Sebagian besar kasus korupsi di Indonesia berasal dari sektor swasta melalui suap dan gratifikasi dalam proses pengadaan dan perizinan, menurut Komisi Pemberantasan Korupsi (KPK). Wakil pimpinan KPK untuk pencegahan Pahala Nainggolan mengatakan 30 persen dari lebih dari 500 pelaku korupsi yang diproses oleh komisi berasal dari sektor swasta.
Pengusaha cenderung untuk menyuap pejabat, baik dari pemerintah maupun DPR, untuk mempercepat bisnis mereka.
“Jadi, ada sektor swasta dan pengadaan dan proses administrasi. Dan ada seorang pejabat publik di tengah-tengah sebagai jembatan,” katanya di Jakarta, Kamis, saat peluncuran resmi dari proyek global untuk meningkatkan integritas bisnis, Aliansi untuk Integritas.
Oleh karena itu, ia mengkritik orang-orang yang mengeluh tentang kemudahan melakukan bisnis dan daya saing di dalam negeri, tetapi pada saat yang sama masih diabadikan korupsi dalam mendukung bisnis mereka, menghambat upaya pemerintah untuk meningkatkan daya saing Indonesia.

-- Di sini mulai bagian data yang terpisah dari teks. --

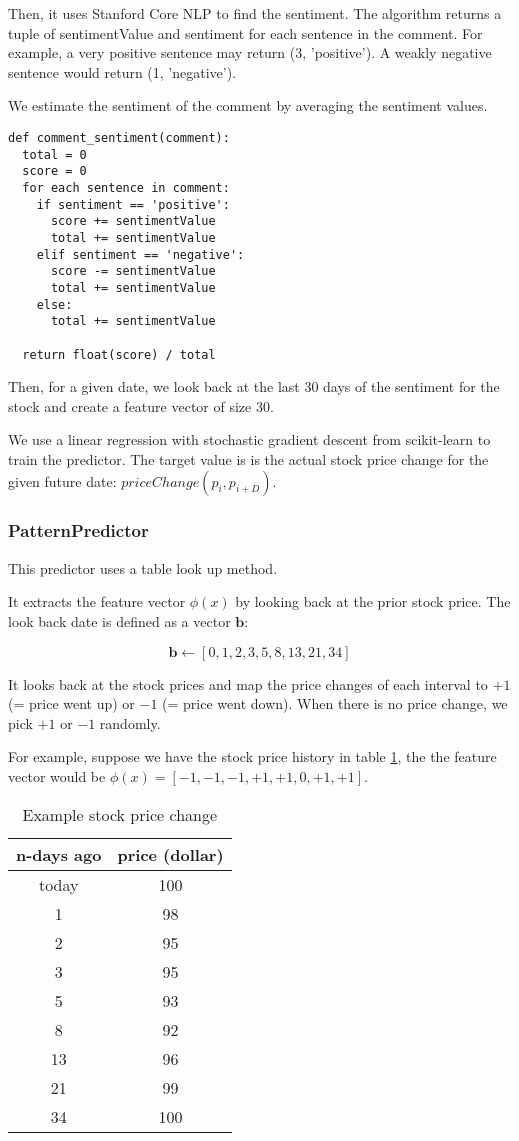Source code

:\documentclass[twocolumn,10pt]{asme2ej}
\newcommand{\vect}[1]{\boldsymbol{#1}}
\begin{document}
Then, it uses Stanford Core NLP \cite{manning-EtAl:2014:P14-5} to find
the sentiment. The algorithm returns a tuple of sentimentValue and
sentiment for each sentence in the comment. For example, a very
positive sentence may return (3, 'positive'). A weakly negative
sentence would return (1, 'negative').

We estimate the sentiment of the comment by averaging the sentiment
values.

\begin{verbatim}
def comment_sentiment(comment):
  total = 0
  score = 0
  for each sentence in comment:
    if sentiment == 'positive':
      score += sentimentValue
      total += sentimentValue
    elif sentiment == 'negative':
      score -= sentimentValue
      total += sentimentValue
    else:
      total += sentimentValue

  return float(score) / total
\end{verbatim}

Then, for a given date, we look back at the last 30 days of the sentiment
for the stock and create a feature vector of size 30.

We use a linear regression with stochastic gradient descent from
scikit-learn \cite{web:scikit_learn} to train the predictor. The
target value is is the actual stock price change for the given future
date: $priceChange(p_i, p_{i+D})$.

\subsubsection{PatternPredictor}

This predictor uses a table look up method.

It extracts the feature vector $\phi(x)$ by looking back at the prior
stock price. The look back date is defined as a vector $\vect{b}$:

\[
\vect{b} \gets [0, 1, 2, 3, 5, 8, 13, 21, 34]
\]

It looks back at the stock prices and map the price changes of each
interval to $+1$ (= price went up) or $-1$ (= price went down). When
there is no price change, we pick $+1$ or $-1$ randomly.

For example, suppose we have the stock price history in table
\ref{patternStockExample}, the the feature vector would be
$\phi(x)=[-1,-1,-1,+1,+1,0,+1,+1]$.

\begin{table}
  \begin{tabular}{cc}
    n-days ago & price (dollar) \\
    \hline
    today & 100 \\
    1 & 98 \\
    2 & 95 \\
    3 & 95 \\
    5 & 93 \\
    8 & 92 \\
    13 & 96 \\
    21 & 99 \\
    34 & 100 \\
  \end{tabular}
  \caption{Example stock price change}
  \label{patternStockExample}
\end{table}
\end{document}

Dalam kaitan dengan situasi, KPK menyambut inisiatif untuk meningkatkan integritas bisnis dan kapasitas kepatuhan di sektor swasta.
“Kami berharap tujuan akhir adalah bahwa sektor swasta berhenti suap di sektor publik. Jika kita bisa mengakhiri ini, kemudahan berbisnis di Indonesia secara otomatis akan meningkatkan potensi,” kata Pahala.
Penasihat berkelanjutan untuk direktur eksekutif Indonesia Business Links (IBL), Yanti Triwadiantini, menambahkan bahwa empat sektor rawan bisnis korupsi yang melibatkan berada pengadaan dan logistik, penjualan dan pemasaran, pajak dan keuangan, dan tanggung jawab sosial perusahaan.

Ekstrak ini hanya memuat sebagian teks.